I began researching the racist legislation of NSW after accidentally catching on to what NSW governments were doing from 1836 (Vagrancy Act); with successive Parliaments of every political leaning using Legislation to identify and permanently extinguish the human/subject/citizenship rights of the Aboriginal peoples of New South Wales, especially their land possession rights. First I stumbled upon the cleverly concealed and thereby suppressed words of the newly enthroned Queen Victoria in 1839, in an Ordinance which plainly spelled out the British subject status and rights of the Aboriginal Tribes and their Elders.

Well it just went from there.

As a law student I had discovered Hansards and Select Committee Reports and evidence, and realised what an incredible file of vile attitudes and behaviours towards the NSW Aboriginal nations was concealed in plain view therein. Like Poe’s Purloined Letter, hidden in plain site. And in all those years of government decrees, promulgations and Laws, from the earliest NSW Government Gazette and Historical Records of Australia to SMH Parliamentary Reports to Hansard Votes and Proceedings to Select Committee Reports and Legislation, I scoured to find and photocopy and convert into Word, every single reference to Aboriginal people by NSW Governments since 1788.

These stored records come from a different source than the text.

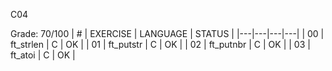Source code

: C04

Grade: 70/100
| #  | EXERCISE  | LANGUAGE  | STATUS  |
|---|---|---|---|
| 00  | ft_strlen  | C  | OK  |
| 01  | ft_putstr  | C  | OK  |
| 02  | ft_putnbr  | C  | OK  |
| 03  | ft_atoi  | C  | OK  |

In all those years 1836 – 2006, from the feeble beginnings of representative government in NSW, only a tiny handful of MPs and MLAs have ever dared to speak up for Aboriginal people, and when they did it was probably at 3.00 am to an empty House and against their own Party’s policies, with dire and vicious attacks on their words, in Debate, Questions etc to follow. Remarkable standouts were MA Davidson MLA, in Parliament 1918-1948, and Col Markam MP in the 1990s.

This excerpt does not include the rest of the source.